I recall my very sweet grandmother, then in her 80s, asking me how I was doing, and I responded with a string of obtuse jokes, well over her head. Ha-ha, lookit me go! She said, “Evan, I can’t understand you when you’re joking all the time.”

Or I look at love letters I wrote to girls I knew, long elaborate emails. I sent one girl a mock contract with terms for dating me. I sent another girl a slew of messages in Victorian English. I created a fake corporate website, established 10 dummy email accounts, and began messaging girls from my “Social Resources Department” (Legal Dept cc’d). Funny, right?

I was about 25 when I realized…Oh. I don’t have friends because nobody knows who I am. They just know the performer, the raconteur, the guy with the David Attenborough impression. Nobody knows who I am and so nobody can be close to me. My defense system had turned into this 360-degree shield that kept me in and everybody else out.

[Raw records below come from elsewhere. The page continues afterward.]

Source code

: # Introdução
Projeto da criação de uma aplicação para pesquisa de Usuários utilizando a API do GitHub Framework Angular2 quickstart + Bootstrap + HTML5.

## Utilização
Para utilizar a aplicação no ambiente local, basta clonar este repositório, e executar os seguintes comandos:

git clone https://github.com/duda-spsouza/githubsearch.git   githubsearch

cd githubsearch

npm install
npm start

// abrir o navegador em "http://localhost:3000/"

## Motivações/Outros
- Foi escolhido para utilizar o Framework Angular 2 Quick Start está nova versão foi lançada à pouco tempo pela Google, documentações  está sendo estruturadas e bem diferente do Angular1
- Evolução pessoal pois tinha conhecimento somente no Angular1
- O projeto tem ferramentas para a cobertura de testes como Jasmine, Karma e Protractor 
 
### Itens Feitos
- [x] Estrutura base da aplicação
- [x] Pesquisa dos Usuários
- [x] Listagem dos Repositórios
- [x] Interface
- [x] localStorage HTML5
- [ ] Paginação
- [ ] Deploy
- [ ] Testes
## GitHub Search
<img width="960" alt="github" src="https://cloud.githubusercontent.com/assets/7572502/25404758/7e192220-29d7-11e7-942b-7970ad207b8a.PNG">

Charles Eisenstein talks about how sometimes attention alone can begin to alleviate a problem. And once I began noticing how I was pushing people away, I slowly started dismantling the shield. There was an awkward year or two in my later 20s where I stopped talking. Friends would meet me at a bar and, after enduring my reticence for an awkward minute or two, they’d talk and talk. Eventually I came to what I think is a reasonable balance of me talk, you talk.

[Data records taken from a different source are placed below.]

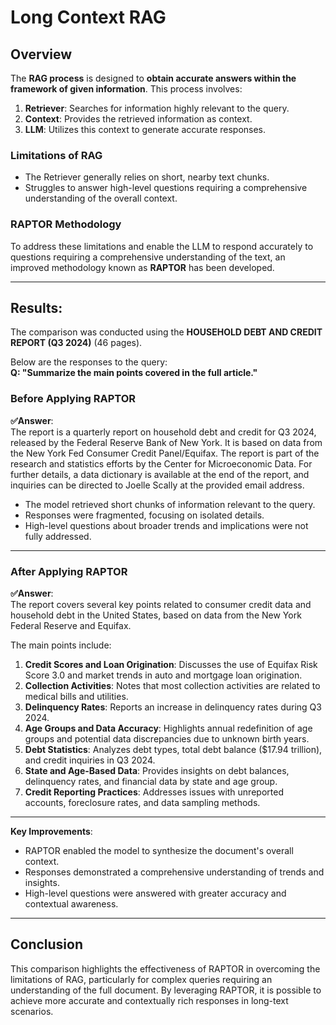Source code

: # Long Context RAG

## Overview

The **RAG process** is designed to **obtain accurate answers within the framework of given information**. This process involves:

1. **Retriever**: Searches for information highly relevant to the query.
2. **Context**: Provides the retrieved information as context.
3. **LLM**: Utilizes this context to generate accurate responses.

### Limitations of RAG
- The Retriever generally relies on short, nearby text chunks.
- Struggles to answer high-level questions requiring a comprehensive understanding of the overall context.

### RAPTOR Methodology
To address these limitations and enable the LLM to respond accurately to questions requiring a comprehensive understanding of the text, an improved methodology known as **RAPTOR** has been developed.

---

## Results:

The comparison was conducted using the **HOUSEHOLD DEBT AND CREDIT REPORT (Q3 2024)** (46 pages). 

Below are the responses to the query:  
**Q: "Summarize the main points covered in the full article."**

### Before Applying RAPTOR

**✅Answer**:  
The report is a quarterly report on household debt and credit for Q3 2024, released by the Federal Reserve Bank of New York. It is based on data from the New York Fed Consumer Credit Panel/Equifax. The report is part of the research and statistics efforts by the Center for Microeconomic Data. For further details, a data dictionary is available at the end of the report, and inquiries can be directed to Joelle Scally at the provided email address.

- The model retrieved short chunks of information relevant to the query.
- Responses were fragmented, focusing on isolated details.
- High-level questions about broader trends and implications were not fully addressed.

---

### After Applying RAPTOR

**✅Answer**:  
The report covers several key points related to consumer credit data and household debt in the United States, based on data from the New York Federal Reserve and Equifax. 

The main points include:

1. **Credit Scores and Loan Origination**: Discusses the use of Equifax Risk Score 3.0 and market trends in auto and mortgage loan origination.
2. **Collection Activities**: Notes that most collection activities are related to medical bills and utilities.
3. **Delinquency Rates**: Reports an increase in delinquency rates during Q3 2024.
4. **Age Groups and Data Accuracy**: Highlights annual redefinition of age groups and potential data discrepancies due to unknown birth years.
5. **Debt Statistics**: Analyzes debt types, total debt balance ($17.94 trillion), and credit inquiries in Q3 2024.
6. **State and Age-Based Data**: Provides insights on debt balances, delinquency rates, and financial data by state and age group.
7. **Credit Reporting Practices**: Addresses issues with unreported accounts, foreclosure rates, and data sampling methods.
   
---

**Key Improvements**:  
- RAPTOR enabled the model to synthesize the document's overall context.  
- Responses demonstrated a comprehensive understanding of trends and insights.  
- High-level questions were answered with greater accuracy and contextual awareness.

---

## Conclusion

This comparison highlights the effectiveness of RAPTOR in overcoming the limitations of RAG, particularly for complex queries requiring an understanding of the full document. By leveraging RAPTOR, it is possible to achieve more accurate and contextually rich responses in long-text scenarios.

I’ve also greatly restrained my impulse to be funny, to entertain. Most recently I’ve learned there’s this thing called listening and being present, which you can do when you’re not putting on a show.

I have been inspired by the comedians who have begun talking about the dark side of humor. About how humor often originates in childhood trauma. Comedian Neal Brennan estimates that 80% of professional comedy writers have depression. Comedian Hannah Gadsby talks about how humor can be a form of public self flagellation—“Do you think there’s a way we could kiss?”…Or even that laughter is a relief response, and so requires a kind of trauma as the setup. That most jokes are tiny little traumas, neatly packaged.

Comedians, it turns out, are experts on depression, anxiety, and addiction. The whole sad clown archetype turns out to be true. I’m happy that they’re speaking out at long last. Someone needs to.

If you’re curious about these matters I’d suggest the podcast The Hilarious World of Depression (see Neal Brennan’s episode.) Or watch Hannah Gadsby’s Nanette or Neal Brennan’s Three Mics on Netflix. Brene Brown has also written volumes on how we armor up in the face of unbearable vulnerability. Daring Greatly and her other books are great resources on the intersection of vulnerability, depression, anxiety, and addiction.

UPDATE: Almost immediately after posting this story I began regretting so many things about it. The wording, the tone. Is it too “victimy?” Too confessional? Why did I post it at all?

I must say, in writing it, I was caught up in the pain of the memory (now 30 years distant). As a man in my 30s I still remember feeling powerless and afraid in 1988. And part of the story is that I have carried those feelings to adulthood.

But I what I want to focus on with this is the grayness of trauma. I’m not sure we can accurately say trauma is solely a bad thing. Maybe trauma just is, like a tornado, or winter. Certainly we all experience it. It is inescapable. There is no perfect childhood or perfect life.

I’m interested in how trauma shapes us for good and bad. Yes I was bullied. Yes I carried a fear of other people into adulthood. I connect this to some very destructive beliefs and behaviors that have caused suffering in my life.

But I also developed a highly attuned sense of empathy, a weaponized sense of humor, a reflexive compassion for underdogs. In recent years I have been cultivating nonjudgment. I have curiosity about how bullies are made (as surely Keegan was) and how we can not make them in the first place.

My friend Rusty Blazenhoff posted this comment about the story. I believe she gets to the heart of the matter: “Thanks for sharing your thoughts on how childhood trauma can manifest into beautiful “gifts.”‘

I should also say that I have been a bully, I have hurt others, I have felt hatred and anger.

These stories are complex, there are no good guys or bad guys. Discuss.